=== DESCRIPTION OF THE TASK ===
Say, as a bare number, how many lines of the listing contain "right".

Start of Block

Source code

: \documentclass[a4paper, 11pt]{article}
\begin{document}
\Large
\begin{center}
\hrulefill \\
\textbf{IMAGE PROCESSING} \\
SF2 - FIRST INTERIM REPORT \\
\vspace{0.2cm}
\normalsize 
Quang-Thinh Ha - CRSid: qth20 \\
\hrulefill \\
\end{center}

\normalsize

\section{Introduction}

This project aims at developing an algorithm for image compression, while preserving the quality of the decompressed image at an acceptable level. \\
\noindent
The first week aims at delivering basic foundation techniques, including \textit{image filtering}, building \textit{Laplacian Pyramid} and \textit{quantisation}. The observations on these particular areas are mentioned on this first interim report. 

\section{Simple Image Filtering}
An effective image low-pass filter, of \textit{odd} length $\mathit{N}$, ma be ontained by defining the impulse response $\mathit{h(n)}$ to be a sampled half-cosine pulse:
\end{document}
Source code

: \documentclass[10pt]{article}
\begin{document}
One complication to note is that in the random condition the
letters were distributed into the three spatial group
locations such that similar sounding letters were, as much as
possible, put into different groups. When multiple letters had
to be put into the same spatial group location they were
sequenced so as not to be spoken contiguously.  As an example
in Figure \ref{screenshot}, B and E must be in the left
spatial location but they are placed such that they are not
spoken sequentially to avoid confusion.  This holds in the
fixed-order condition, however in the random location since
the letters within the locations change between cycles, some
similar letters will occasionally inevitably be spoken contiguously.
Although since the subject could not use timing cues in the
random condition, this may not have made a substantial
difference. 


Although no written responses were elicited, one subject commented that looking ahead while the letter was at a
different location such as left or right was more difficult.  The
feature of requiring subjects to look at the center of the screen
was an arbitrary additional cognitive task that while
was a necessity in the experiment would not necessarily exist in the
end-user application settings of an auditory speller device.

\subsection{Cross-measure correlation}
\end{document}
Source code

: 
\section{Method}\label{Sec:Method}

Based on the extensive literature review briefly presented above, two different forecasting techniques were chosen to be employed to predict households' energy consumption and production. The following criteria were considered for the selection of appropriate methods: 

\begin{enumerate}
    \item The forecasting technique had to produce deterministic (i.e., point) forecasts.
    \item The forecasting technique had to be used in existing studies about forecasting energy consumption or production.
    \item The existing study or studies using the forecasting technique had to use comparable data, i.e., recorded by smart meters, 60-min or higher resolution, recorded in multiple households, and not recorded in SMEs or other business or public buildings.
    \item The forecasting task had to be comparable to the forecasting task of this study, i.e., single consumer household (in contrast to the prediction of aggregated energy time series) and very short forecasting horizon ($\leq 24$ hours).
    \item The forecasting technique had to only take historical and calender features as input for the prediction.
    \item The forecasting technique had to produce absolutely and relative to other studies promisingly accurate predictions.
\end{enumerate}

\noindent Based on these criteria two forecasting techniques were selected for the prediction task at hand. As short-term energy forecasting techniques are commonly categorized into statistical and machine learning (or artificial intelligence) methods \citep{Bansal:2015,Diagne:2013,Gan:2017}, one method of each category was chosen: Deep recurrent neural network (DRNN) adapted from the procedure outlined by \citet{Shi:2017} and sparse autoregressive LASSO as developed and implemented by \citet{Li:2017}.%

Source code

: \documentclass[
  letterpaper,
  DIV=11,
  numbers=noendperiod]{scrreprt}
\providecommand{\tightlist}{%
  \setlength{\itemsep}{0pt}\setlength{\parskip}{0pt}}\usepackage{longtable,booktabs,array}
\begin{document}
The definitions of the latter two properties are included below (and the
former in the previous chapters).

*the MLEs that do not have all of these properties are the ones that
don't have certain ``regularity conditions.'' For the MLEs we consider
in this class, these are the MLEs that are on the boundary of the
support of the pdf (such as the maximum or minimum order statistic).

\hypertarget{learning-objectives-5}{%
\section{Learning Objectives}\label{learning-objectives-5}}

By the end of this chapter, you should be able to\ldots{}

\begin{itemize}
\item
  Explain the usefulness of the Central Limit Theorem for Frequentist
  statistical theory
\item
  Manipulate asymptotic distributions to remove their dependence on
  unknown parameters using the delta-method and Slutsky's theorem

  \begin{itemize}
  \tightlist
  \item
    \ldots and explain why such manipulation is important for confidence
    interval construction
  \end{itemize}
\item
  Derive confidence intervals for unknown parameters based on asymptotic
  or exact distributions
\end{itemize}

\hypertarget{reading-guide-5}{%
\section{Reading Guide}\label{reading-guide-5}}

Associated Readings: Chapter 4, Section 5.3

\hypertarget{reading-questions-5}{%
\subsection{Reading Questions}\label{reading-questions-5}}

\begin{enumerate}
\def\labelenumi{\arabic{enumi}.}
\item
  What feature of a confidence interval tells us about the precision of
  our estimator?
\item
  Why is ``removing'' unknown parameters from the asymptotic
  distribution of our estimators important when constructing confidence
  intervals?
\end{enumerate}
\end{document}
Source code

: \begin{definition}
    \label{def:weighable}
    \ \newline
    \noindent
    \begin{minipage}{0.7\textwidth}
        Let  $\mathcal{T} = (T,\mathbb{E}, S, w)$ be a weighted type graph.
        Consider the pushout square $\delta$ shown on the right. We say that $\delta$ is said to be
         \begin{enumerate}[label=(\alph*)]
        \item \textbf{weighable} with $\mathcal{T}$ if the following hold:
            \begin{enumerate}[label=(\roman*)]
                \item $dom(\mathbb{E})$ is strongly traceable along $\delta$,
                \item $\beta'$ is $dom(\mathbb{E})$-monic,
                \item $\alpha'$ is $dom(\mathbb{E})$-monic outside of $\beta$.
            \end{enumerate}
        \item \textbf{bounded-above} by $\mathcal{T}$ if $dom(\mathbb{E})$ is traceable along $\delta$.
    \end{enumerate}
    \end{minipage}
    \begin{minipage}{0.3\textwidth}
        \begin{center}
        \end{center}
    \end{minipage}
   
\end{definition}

End of Block

=== SOLUTION FOR THIS TASK ===
2